In March of 2007, father twice violated the conditions of his parole by continuing his drug use, and he was ordered by the parole authorities to complete a residential treatment program at the Humboldt Recovery Center (HRC). He completed that program in January 2008. On July 27, 2008 (during the week that followed mother's death and A.H.'s birth), father was arrested for possessing marijuana and using methamphetamine and was ordered by the parole authorities to complete 90 days at HRC upon his release from county jail. On September 3, 2008, father was released from jail with instructions to report to HRC and his parole officer. He did not report, and was arrested. He was scheduled to arrive at HRC for inpatient treatment on September 8, 2008, but failed to do so and continued to use drugs. He began his treatment at HRC the following day and, according to the social worker, “seemed committed to creating a clean and sober lifestyle for himself.”
Father wanted to obtain custody of A.H. According to the social worker's report, he “has an unrealistic expectation that he will be able to change his life in a significant enough manner to be able to create a stable and wholesome home that would be safe and nurturing for [A.H.] He has a limited understanding of the kinds of problems and challenges that a premature child faces and fails to grasp his own limitations as a parent. [Father] has a long history of drug addiction and has not been able to provide a suitable home for his other children. A number of maternal relatives, including maternal grandmother, have indicated that they do not believe [father] will be able to be an adequate parent for minor [A.H.]” A.H. had been released from the hospital and placed with non-relative foster parents.

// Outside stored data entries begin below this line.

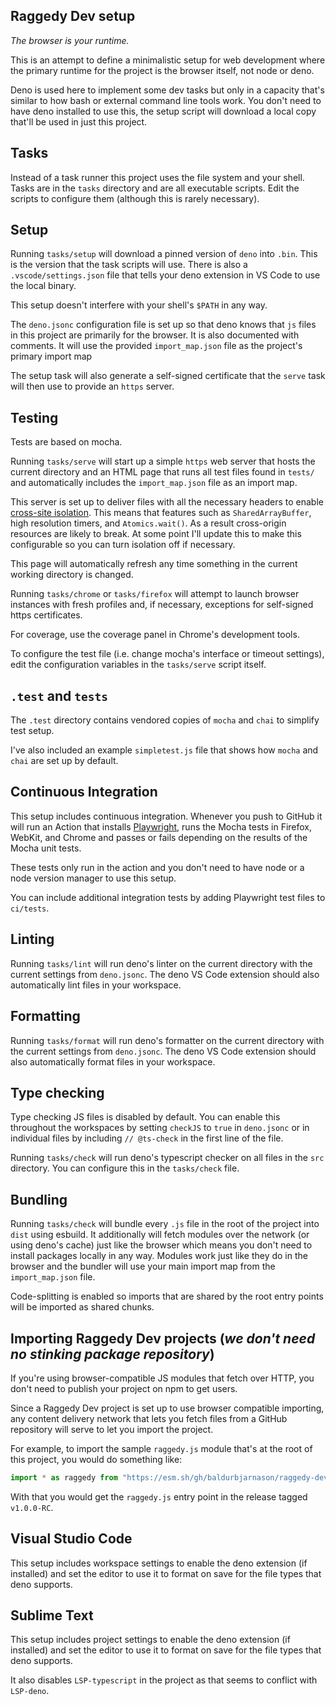 ## Raggedy Dev setup

_The browser is your runtime._

This is an attempt to define a minimalistic setup for web development where the
primary runtime for the project is the browser itself, not node or deno.

Deno is used here to implement some dev tasks but only in a capacity that's
similar to how bash or external command line tools work. You don't need to have
deno installed to use this, the setup script will download a local copy that'll
be used in just this project.

## Tasks

Instead of a task runner this project uses the file system and your shell. Tasks
are in the `tasks` directory and are all executable scripts. Edit the scripts to
configure them (although this is rarely necessary).

## Setup

Running `tasks/setup` will download a pinned version of `deno` into `.bin`. This
is the version that the task scripts will use. There is also a
`.vscode/settings.json` file that tells your deno extension in VS Code to use
the local binary.

This setup doesn't interfere with your shell's `$PATH` in any way.

The `deno.jsonc` configuration file is set up so that deno knows that `js` files
in this project are primarily for the browser. It is also documented with
comments. It will use the provided `import_map.json` file as the project's
primary import map

The setup task will also generate a self-signed certificate that the `serve`
task will then use to provide an `https` server.

## Testing

Tests are based on mocha.

Running `tasks/serve` will start up a simple `https` web server that hosts the
current directory and an HTML page that runs all test files found in `tests/`
and automatically includes the `import_map.json` file as an import map.

This server is set up to deliver files with all the necessary headers to enable
[cross-site isolation](https://web.dev/coop-coep/). This means that features
such as `SharedArrayBuffer`, high resolution timers, and `Atomics.wait()`. As a
result cross-origin resources are likely to break. At some point I'll update
this to make this configurable so you can turn isolation off if necessary.

This page will automatically refresh any time something in the current working
directory is changed.

Running `tasks/chrome` or `tasks/firefox` will attempt to launch browser
instances with fresh profiles and, if necessary, exceptions for self-signed
https certificates.

For coverage, use the coverage panel in Chrome's development tools.

To configure the test file (i.e. change mocha's interface or timeout settings),
edit the configuration variables in the `tasks/serve` script itself.

## `.test` and `tests`

The `.test` directory contains vendored copies of `mocha` and `chai` to simplify
test setup.

I've also included an example `simpletest.js` file that shows how `mocha` and
`chai` are set up by default.

## Continuous Integration

This setup includes continuous integration. Whenever you push to GitHub it will
run an Action that installs [Playwright](https://playwright.dev/), runs the
Mocha tests in Firefox, WebKit, and Chrome and passes or fails depending on the
results of the Mocha unit tests.

These tests only run in the action and you don't need to have node or a node
version manager to use this setup.

You can include additional integration tests by adding Playwright test files to
`ci/tests`.

## Linting

Running `tasks/lint` will run deno's linter on the current directory with the
current settings from `deno.jsonc`. The deno VS Code extension should also
automatically lint files in your workspace.

## Formatting

Running `tasks/format` will run deno's formatter on the current directory with
the current settings from `deno.jsonc`. The deno VS Code extension should also
automatically format files in your workspace.

## Type checking

Type checking JS files is disabled by default. You can enable this throughout
the workspaces by setting `checkJS` to `true` in `deno.jsonc` or in individual
files by including `// @ts-check` in the first line of the file.

Running `tasks/check` will run deno's typescript checker on all files in the
`src` directory. You can configure this in the `tasks/check` file.

## Bundling

Running `tasks/check` will bundle every `.js` file in the root of the project
into `dist` using esbuild. It additionally will fetch modules over the network
(or using deno's cache) just like the browser which means you don't need to
install packages locally in any way. Modules work just like they do in the
browser and the bundler will use your main import map from the `import_map.json`
file.

Code-splitting is enabled so imports that are shared by the root entry points
will be imported as shared chunks.

## Importing Raggedy Dev projects (_we don't need no stinking package repository_)

If you're using browser-compatible JS modules that fetch over HTTP, you don't
need to publish your project on npm to get users.

Since a Raggedy Dev project is set up to use browser compatible importing, any
content delivery network that lets you fetch files from a GitHub repository will
serve to let you import the project.

For example, to import the sample `raggedy.js` module that's at the root of this
project, you would do something like:

```js
import * as raggedy from "https://esm.sh/gh/baldurbjarnason/raggedy-dev-setup@v1.0.0-RC/raggedy.js";
```

With that you would get the `raggedy.js` entry point in the release tagged
`v1.0.0-RC`.

## Visual Studio Code

This setup includes workspace settings to enable the deno extension (if
installed) and set the editor to use it to format on save for the file types
that deno supports.

## Sublime Text

This setup includes project settings to enable the deno extension (if installed)
and set the editor to use it to format on save for the file types that deno
supports.

It also disables `LSP-typescript` in the project as that seems to conflict with
`LSP-deno`.
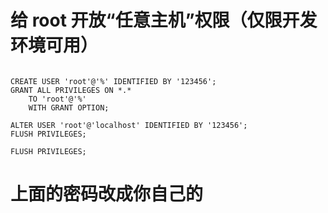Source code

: # 给 root 开放“任意主机”权限（仅限开发环境可用）
```

CREATE USER 'root'@'%' IDENTIFIED BY '123456';
GRANT ALL PRIVILEGES ON *.* 
    TO 'root'@'%' 
    WITH GRANT OPTION;

ALTER USER 'root'@'localhost' IDENTIFIED BY '123456';
FLUSH PRIVILEGES;

FLUSH PRIVILEGES;

```
# 上面的密码改成你自己的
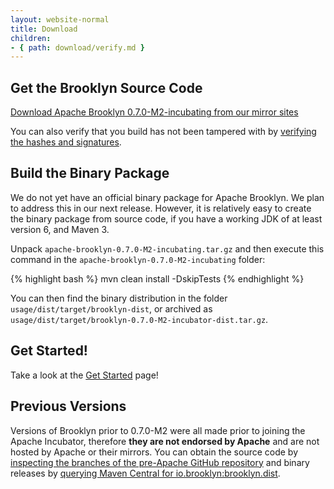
 ```yaml
---
layout: website-normal
title: Download
children:
- { path: download/verify.md }
---
```


## Get the Brooklyn Source Code

[Download Apache Brooklyn 0.7.0-M2-incubating from our mirror sites](https://www.apache.org/dyn/closer.cgi/incubator/brooklyn/0.7.0-M2-incubating/apache-brooklyn-0.7.0-M2-incubating.tar.gz)

You can also verify that you build has not been tampered with by [verifying the hashes and signatures](download/verify.md).


## Build the Binary Package

We do not yet have an official binary package for Apache Brooklyn. We plan to address this in our next release. However,
it is relatively easy to create the binary package from source code, if you have a working JDK of at least version 6,
and Maven 3.

Unpack `apache-brooklyn-0.7.0-M2-incubating.tar.gz` and then execute this command in the `apache-brooklyn-0.7.0-M2-incubating` folder:

{% highlight bash %}
mvn clean install -DskipTests
{% endhighlight %}

You can then find the binary distribution in the folder `usage/dist/target/brooklyn-dist`, or archived as `usage/dist/target/brooklyn-0.7.0-M2-incubator-dist.tar.gz`.


## Get Started!

Take a look at the [Get Started](quickstart/) page!


## Previous Versions

Versions of Brooklyn prior to 0.7.0-M2 were all made prior to joining the Apache Incubator, therefore **they are not
endorsed by Apache** and are not hosted by Apache or their mirrors. You can obtain the source code by [inspecting the
branches of the pre-Apache GitHub repository](https://github.com/brooklyncentral/brooklyn/branches/stale) and binary
releases by [querying Maven Central for io.brooklyn:brooklyn.dist](http://search.maven.org/#search%7Cgav%7C1%7Cg%3A%22io.brooklyn%22%20AND%20a%3A%22brooklyn-dist%22).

At the dispositional hearing commencing October 24, 2008, father indicated that he wanted to obtain custody of A.H. through a reunification plan. DHHS sought a bypass of reunification services pursuant to section 361.5, subdivision (b)(13), based on father's history of drug use and his failure to comply with court-ordered treatment. The court agreed with DHHS and denied services under this provision, setting the case for a permanency planning hearing under section 366.26. The court also determined that, contrary to father's arguments, the ICWA did not apply to this case.
A. Bypass of Reunification Services
Father argues that we must reverse the order denying him reunification services under section 361.5, subdivision (b)(13) because the evidence did not establish that he failed to comply with court-ordered drug treatment, as is required for a bypass of services under this subdivision. We disagree.
Section 361.5, subdivision (b) lists a number of situations in which reunification services are likely to be futile and need not be offered to a parent. (In re Kenneth M. (2004) 123 Cal.App.4th 16, 20, 19 Cal.Rptr.3d 752.) These exceptions to the general rule reflect a legislative determination that in certain situations attempts to facilitate reunification do not serve the child's interests. (In re William B. (2008) 163 Cal.App.4th 1220, 1228, 78 Cal.Rptr.3d 91.) When the juvenile court determines by clear and convincing evidence that one of the enumerated situations exists (§ 361.5, subd. (b)), reunification services shall only be ordered if “the court finds, by clear and convincing evidence, that reunification is in the best interest of the child” (§ 361.5, subd. (c)).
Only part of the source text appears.